He is drunkenly eating my teddy grahms and making little growling noises as he bites the head off of each one.
Come put a leash on your gf. She just challenged 8 cops to a wrestling match for 'tag team champion of the world'
Amanda Bynes on the cover of maxim is my 8th grade masturbation fantasy come to life
I haven't shaved in at least a week, he said "obviously neither one of us was prepared for this"
Confirm for me that it's be a bad idea to sleep with the 50 year old that's currently hitting on me?
You did a jig for the bouncer when you saw him. Just reminding you.
I just saw my first passed out person, sprawled out on the sidewalk like they died. I wanted to take a pic but I thought that screamed "tourist"
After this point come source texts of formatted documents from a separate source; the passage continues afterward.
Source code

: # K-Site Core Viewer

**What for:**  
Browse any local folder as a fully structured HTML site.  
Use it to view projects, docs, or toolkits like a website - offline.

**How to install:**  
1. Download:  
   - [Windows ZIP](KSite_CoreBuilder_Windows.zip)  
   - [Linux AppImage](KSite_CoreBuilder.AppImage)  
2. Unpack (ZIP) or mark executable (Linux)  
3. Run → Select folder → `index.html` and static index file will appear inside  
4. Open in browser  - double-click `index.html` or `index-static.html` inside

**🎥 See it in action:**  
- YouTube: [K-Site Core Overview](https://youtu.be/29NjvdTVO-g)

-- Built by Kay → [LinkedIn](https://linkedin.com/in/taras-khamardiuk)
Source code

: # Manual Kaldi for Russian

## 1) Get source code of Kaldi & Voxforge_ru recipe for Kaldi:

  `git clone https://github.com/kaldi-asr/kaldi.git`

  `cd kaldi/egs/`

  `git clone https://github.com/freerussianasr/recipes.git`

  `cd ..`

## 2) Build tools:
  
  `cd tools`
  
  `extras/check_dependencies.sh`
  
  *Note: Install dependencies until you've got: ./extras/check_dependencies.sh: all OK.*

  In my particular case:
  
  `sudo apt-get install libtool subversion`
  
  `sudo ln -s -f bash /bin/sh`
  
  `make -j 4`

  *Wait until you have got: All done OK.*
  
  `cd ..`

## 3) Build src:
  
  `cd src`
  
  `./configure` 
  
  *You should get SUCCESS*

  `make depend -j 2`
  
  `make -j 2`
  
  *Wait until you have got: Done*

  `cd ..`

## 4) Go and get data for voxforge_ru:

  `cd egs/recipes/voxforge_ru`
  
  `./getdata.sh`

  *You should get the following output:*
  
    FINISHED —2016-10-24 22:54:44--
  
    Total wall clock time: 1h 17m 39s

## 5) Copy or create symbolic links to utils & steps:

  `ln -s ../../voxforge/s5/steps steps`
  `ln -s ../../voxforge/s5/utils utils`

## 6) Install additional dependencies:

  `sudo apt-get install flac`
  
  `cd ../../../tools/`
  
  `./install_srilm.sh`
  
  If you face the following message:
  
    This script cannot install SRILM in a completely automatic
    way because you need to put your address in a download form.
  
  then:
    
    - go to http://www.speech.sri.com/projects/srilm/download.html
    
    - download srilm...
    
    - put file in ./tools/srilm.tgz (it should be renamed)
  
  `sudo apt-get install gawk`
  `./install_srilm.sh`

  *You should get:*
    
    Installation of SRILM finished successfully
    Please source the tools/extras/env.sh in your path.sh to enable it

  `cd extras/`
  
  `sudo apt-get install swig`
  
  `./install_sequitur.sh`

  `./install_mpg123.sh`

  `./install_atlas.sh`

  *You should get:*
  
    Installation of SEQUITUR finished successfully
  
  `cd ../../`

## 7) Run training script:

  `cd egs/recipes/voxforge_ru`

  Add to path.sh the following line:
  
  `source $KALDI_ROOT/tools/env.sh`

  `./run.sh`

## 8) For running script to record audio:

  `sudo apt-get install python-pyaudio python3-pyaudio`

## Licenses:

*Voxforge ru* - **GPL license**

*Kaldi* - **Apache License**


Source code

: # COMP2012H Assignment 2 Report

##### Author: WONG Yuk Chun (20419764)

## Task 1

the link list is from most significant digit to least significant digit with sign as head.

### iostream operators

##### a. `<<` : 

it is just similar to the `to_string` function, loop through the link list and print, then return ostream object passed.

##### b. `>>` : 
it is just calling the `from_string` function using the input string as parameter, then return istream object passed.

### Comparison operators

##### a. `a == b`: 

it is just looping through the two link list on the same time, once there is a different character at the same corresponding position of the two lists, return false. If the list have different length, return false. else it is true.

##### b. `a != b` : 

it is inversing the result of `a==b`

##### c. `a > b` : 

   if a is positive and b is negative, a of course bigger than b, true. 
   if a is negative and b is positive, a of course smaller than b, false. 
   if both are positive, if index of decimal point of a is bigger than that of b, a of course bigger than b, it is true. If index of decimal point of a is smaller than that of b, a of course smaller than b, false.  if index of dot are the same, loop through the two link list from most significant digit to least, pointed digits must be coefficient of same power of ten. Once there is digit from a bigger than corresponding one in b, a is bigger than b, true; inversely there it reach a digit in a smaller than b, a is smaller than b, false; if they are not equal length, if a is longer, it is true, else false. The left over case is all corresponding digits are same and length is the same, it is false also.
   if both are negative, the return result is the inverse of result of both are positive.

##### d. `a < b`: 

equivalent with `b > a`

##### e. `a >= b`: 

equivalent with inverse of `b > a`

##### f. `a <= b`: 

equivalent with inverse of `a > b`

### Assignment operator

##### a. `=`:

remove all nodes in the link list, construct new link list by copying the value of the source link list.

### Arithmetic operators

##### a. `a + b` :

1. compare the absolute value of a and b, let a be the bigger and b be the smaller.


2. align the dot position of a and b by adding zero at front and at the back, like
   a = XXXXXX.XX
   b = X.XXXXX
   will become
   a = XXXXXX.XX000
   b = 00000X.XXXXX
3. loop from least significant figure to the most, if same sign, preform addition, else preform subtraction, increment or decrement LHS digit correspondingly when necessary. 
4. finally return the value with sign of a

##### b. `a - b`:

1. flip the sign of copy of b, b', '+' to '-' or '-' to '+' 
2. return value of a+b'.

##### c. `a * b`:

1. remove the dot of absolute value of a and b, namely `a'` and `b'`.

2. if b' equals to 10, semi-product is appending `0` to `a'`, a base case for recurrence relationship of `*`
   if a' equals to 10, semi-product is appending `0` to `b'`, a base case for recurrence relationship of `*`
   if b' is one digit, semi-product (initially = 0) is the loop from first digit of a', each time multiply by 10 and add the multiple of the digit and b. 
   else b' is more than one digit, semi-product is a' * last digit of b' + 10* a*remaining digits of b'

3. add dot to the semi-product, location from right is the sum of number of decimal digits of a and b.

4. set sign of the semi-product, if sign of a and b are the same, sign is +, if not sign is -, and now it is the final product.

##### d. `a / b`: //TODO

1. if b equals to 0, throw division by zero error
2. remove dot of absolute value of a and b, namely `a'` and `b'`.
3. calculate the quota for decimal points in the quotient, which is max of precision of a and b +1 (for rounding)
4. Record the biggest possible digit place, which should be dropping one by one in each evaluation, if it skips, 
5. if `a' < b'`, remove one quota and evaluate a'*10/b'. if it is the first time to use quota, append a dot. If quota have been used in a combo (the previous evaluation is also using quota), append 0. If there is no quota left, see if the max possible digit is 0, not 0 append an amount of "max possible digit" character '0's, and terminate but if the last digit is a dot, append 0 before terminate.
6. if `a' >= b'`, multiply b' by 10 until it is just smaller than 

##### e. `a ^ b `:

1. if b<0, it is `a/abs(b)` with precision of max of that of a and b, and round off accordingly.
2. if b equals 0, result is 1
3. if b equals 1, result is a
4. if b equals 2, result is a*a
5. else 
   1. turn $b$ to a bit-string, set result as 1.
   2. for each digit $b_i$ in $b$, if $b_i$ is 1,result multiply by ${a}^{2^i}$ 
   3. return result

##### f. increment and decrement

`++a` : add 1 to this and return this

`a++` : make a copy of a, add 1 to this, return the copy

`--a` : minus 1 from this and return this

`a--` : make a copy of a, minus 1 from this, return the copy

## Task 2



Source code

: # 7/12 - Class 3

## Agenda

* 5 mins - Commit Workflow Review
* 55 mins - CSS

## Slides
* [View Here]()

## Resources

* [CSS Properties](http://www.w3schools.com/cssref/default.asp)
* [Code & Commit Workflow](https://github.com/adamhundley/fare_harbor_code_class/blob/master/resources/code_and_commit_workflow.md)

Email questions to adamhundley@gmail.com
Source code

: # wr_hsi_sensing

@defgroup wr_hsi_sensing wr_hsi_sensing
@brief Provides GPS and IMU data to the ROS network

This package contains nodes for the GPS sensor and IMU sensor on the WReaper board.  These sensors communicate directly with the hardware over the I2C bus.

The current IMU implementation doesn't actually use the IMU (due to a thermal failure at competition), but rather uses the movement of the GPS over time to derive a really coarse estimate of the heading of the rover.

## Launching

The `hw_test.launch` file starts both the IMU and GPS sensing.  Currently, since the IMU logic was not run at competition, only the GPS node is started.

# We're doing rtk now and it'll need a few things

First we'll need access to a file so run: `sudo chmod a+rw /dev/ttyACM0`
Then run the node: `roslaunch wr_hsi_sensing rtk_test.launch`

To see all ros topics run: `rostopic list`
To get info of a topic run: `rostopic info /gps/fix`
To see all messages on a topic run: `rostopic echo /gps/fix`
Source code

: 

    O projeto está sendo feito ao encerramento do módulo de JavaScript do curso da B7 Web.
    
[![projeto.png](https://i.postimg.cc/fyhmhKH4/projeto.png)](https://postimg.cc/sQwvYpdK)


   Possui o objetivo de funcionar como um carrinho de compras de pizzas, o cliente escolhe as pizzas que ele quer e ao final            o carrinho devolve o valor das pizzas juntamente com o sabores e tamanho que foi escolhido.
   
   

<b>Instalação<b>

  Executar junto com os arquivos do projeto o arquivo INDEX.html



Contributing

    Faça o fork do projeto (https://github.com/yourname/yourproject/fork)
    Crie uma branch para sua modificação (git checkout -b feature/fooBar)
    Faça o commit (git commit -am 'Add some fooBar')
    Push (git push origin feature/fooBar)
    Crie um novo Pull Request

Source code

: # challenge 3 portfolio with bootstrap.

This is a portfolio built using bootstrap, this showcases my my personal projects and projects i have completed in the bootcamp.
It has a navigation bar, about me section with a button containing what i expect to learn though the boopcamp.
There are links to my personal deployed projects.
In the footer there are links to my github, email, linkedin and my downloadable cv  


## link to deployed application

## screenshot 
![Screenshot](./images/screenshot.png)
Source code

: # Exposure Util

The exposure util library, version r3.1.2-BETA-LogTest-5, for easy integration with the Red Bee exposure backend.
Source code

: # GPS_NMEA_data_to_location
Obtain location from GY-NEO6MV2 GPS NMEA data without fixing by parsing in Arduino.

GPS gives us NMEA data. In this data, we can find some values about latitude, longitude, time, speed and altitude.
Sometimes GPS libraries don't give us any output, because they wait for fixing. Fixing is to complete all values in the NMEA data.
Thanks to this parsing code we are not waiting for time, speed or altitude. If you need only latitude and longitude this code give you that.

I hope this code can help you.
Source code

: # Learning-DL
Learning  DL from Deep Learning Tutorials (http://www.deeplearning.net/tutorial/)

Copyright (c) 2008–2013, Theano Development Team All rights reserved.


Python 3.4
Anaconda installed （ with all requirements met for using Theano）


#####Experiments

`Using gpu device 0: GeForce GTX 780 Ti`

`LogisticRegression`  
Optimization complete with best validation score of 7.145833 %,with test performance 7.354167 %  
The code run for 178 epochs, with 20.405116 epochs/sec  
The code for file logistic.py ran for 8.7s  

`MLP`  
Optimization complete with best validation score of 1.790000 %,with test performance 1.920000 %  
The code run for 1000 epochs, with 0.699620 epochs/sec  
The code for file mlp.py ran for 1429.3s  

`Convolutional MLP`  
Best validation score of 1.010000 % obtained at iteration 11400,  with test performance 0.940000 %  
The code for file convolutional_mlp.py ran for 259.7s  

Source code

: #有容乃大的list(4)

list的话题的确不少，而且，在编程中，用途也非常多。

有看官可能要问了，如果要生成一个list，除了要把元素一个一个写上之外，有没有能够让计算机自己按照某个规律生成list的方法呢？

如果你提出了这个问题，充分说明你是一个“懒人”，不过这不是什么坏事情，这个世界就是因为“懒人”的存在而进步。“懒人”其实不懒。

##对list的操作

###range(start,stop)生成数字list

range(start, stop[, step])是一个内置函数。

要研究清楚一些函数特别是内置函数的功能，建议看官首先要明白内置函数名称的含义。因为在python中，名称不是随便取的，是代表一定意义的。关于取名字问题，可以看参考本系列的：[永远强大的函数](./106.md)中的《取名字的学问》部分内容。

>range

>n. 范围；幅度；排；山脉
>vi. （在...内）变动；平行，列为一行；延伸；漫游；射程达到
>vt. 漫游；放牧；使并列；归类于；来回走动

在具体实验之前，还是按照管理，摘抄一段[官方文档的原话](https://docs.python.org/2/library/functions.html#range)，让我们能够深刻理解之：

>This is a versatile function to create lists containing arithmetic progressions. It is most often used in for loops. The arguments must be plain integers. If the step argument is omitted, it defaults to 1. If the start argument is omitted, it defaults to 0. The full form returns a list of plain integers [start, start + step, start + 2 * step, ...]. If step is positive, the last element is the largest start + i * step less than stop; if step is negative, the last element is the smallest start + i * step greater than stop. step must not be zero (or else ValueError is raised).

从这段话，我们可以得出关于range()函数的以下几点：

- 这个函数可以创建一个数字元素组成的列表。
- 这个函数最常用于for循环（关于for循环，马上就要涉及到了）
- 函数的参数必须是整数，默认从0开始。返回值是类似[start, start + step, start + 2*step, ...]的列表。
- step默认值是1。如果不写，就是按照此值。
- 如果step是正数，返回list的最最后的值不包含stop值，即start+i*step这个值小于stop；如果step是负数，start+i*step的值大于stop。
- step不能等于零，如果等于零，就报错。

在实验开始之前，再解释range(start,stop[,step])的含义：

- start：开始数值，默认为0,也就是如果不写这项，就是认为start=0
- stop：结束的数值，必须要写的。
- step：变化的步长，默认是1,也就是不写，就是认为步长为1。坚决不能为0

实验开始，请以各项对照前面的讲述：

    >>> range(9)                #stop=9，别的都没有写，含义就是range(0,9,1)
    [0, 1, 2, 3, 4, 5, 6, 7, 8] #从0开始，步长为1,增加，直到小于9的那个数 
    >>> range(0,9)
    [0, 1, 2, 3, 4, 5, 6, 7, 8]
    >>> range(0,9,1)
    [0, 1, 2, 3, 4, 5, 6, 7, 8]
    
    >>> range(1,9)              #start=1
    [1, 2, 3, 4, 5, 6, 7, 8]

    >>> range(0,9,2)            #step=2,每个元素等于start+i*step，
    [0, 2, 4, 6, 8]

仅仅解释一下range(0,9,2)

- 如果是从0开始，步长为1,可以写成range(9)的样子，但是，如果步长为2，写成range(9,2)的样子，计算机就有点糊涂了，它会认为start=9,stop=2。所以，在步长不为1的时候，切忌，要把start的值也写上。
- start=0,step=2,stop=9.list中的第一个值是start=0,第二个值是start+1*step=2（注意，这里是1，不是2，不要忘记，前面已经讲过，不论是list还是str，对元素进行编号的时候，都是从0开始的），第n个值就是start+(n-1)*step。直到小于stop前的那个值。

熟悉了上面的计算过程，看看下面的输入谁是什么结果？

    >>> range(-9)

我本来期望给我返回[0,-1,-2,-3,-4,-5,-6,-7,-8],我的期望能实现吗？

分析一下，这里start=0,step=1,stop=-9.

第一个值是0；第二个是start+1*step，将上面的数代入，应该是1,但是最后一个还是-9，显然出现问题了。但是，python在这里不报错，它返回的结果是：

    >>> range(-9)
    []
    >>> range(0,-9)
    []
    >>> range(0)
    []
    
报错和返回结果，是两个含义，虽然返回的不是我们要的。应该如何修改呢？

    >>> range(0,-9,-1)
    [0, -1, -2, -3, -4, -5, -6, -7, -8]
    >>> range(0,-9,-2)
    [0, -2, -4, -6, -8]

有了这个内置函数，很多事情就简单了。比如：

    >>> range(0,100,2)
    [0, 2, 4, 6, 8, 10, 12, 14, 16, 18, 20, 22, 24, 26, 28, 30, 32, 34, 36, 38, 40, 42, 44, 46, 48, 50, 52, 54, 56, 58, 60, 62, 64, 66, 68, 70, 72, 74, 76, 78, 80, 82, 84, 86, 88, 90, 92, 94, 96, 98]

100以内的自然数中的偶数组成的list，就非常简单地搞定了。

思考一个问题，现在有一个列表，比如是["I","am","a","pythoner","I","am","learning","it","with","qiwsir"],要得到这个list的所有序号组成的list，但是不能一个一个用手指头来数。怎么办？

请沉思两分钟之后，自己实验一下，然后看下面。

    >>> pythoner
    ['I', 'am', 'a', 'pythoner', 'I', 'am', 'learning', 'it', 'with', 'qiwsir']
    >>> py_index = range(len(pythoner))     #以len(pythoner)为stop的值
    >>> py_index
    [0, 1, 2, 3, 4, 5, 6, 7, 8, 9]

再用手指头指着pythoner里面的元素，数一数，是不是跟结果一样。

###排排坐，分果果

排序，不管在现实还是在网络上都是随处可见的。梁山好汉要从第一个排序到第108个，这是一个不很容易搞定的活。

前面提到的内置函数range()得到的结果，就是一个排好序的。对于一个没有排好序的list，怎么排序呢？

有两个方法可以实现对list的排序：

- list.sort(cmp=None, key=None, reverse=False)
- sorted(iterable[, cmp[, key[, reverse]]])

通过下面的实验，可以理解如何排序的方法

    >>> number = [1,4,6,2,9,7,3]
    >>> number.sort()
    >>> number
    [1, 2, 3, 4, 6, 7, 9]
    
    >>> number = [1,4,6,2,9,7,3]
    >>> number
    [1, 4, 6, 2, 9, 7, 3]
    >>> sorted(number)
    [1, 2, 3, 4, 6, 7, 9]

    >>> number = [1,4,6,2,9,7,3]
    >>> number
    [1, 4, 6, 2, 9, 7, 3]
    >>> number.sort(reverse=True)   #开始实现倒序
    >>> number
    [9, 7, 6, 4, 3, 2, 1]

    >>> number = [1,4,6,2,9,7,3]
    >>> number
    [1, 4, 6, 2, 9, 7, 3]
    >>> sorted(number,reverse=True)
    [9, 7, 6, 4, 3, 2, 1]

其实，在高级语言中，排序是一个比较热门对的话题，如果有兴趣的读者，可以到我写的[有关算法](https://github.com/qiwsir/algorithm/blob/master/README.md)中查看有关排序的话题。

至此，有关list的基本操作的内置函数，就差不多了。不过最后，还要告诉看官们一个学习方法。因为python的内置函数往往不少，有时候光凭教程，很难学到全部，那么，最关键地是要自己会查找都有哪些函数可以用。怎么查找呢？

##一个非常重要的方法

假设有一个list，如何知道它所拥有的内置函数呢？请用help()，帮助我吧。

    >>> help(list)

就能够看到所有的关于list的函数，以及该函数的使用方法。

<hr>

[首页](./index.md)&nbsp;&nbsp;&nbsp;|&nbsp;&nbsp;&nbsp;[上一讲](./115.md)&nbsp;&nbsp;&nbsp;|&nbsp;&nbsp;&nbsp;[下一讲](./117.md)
That boy needs some memories to take back home with him
Can rosie odonnell just not be a lesbian? Shes stressing me out, knowing we bat for the same team.
According to my snapchat story, I tore a fake wig off a security guard and ran away with it.
Asking for a friend: is it frowned upon to eat pizza while you materbate or does it just mean you are fantastic at multitasking?
The guy I made out with the other night fed me chipotle favored funions and I thought it was true love when I was drunk.
Mischief managed.
YOU ARE NOT A MARAUDER, WHAT THE FUCK DID YOU DO NOW?
I've been getting a lot of emails from patron lately for being a great customer. Is that awesome, or should I start thinking about seeking help?